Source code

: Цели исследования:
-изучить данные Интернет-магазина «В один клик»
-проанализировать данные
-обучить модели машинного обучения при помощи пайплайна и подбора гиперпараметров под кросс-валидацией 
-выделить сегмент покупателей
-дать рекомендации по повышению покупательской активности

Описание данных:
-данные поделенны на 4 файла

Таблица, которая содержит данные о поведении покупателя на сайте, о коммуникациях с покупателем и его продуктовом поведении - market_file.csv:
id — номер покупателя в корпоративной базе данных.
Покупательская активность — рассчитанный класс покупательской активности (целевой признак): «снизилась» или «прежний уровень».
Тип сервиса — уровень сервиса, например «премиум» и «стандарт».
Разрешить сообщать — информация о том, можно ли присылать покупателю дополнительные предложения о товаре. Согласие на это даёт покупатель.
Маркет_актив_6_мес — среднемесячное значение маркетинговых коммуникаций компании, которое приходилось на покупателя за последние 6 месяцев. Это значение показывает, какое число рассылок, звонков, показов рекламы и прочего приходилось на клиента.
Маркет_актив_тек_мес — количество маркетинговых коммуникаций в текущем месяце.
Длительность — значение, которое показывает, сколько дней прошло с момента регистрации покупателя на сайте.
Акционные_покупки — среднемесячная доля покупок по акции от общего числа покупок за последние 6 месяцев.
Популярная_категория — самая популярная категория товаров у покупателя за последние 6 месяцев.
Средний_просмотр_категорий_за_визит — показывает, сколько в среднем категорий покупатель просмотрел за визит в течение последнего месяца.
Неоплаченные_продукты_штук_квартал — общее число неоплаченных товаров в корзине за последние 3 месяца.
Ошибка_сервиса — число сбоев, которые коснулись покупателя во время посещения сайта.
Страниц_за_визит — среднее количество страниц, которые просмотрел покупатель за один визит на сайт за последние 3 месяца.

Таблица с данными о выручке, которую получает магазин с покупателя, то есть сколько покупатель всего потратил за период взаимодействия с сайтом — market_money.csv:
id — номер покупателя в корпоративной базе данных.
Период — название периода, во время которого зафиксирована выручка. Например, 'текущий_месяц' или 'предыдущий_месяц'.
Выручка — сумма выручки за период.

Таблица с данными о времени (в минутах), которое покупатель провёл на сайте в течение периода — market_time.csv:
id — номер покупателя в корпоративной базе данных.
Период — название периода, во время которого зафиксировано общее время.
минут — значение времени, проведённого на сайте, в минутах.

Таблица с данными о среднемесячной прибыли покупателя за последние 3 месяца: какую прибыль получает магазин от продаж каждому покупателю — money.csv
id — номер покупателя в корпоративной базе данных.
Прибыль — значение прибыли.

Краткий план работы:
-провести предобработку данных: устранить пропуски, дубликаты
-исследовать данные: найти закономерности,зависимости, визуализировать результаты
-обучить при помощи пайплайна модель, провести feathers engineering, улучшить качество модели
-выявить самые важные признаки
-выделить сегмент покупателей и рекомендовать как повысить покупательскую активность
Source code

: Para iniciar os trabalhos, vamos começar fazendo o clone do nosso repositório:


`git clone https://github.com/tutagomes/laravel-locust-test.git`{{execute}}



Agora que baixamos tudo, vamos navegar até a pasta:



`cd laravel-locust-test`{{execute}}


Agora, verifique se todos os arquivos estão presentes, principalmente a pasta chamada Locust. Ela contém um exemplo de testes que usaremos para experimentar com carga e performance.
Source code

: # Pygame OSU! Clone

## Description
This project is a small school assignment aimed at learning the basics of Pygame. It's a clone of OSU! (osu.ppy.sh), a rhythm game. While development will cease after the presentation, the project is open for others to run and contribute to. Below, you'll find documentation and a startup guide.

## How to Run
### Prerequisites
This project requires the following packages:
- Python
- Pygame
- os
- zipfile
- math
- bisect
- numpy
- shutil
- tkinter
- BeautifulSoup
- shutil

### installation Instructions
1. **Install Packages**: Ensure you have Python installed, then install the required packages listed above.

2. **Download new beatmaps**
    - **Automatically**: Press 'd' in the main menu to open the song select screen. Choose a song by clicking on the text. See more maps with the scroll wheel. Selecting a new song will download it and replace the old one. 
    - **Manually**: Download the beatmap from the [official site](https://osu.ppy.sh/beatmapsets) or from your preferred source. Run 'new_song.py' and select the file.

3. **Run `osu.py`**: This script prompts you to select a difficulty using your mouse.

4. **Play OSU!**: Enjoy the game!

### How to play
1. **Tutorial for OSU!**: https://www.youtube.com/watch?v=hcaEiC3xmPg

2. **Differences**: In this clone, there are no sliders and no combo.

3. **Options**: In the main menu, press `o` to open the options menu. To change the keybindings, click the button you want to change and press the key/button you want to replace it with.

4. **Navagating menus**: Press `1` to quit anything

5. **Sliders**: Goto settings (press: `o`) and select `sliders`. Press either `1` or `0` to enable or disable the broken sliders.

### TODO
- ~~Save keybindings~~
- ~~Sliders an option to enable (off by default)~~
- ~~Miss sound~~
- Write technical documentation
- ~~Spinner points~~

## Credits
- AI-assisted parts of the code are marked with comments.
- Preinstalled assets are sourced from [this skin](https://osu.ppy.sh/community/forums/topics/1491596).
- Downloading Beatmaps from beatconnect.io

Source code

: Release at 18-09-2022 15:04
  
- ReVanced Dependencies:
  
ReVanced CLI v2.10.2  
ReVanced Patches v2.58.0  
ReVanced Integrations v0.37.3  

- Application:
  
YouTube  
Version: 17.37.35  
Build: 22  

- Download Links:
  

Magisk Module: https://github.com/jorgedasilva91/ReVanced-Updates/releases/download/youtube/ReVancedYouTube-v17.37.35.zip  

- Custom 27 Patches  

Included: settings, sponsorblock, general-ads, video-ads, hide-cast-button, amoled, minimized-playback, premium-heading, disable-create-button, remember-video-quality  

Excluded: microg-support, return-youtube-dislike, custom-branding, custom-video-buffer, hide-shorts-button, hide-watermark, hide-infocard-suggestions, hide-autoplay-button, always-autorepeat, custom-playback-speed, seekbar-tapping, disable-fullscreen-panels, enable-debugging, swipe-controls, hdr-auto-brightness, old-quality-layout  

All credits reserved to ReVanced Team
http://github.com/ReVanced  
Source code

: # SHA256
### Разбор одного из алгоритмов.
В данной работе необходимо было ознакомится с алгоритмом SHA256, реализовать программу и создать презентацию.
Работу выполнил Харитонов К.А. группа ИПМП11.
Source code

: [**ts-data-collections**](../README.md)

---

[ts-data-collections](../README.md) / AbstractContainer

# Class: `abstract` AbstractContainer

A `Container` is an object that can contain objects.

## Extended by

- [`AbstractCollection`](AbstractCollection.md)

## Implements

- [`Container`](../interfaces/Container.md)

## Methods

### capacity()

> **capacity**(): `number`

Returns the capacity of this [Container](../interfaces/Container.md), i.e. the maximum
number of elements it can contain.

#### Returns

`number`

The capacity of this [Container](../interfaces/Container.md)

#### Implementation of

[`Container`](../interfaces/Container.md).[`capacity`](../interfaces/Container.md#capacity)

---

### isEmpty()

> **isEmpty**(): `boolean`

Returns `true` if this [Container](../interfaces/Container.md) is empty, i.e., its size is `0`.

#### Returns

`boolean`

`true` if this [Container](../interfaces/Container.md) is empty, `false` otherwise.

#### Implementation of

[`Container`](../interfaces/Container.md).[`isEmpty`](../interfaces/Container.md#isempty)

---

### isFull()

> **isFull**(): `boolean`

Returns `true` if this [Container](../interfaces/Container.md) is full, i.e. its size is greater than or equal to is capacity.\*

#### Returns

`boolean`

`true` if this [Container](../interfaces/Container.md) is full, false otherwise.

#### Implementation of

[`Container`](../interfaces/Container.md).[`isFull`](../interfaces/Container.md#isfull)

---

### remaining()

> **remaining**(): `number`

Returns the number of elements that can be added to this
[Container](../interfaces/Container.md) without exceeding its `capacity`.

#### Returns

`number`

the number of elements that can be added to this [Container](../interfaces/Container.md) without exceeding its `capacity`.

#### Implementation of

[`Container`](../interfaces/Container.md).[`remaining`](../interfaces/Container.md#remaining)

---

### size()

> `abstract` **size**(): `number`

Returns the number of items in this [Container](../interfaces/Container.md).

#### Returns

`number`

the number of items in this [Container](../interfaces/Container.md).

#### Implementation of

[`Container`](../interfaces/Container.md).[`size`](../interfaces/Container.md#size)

————————

WHAT YOU WILL DO
Scan the records for the word "boolean", and copy each line where it is found.

OUTPUT OF THE TASK
> **isEmpty**(): `boolean`
`boolean`
> **isFull**(): `boolean`
`boolean`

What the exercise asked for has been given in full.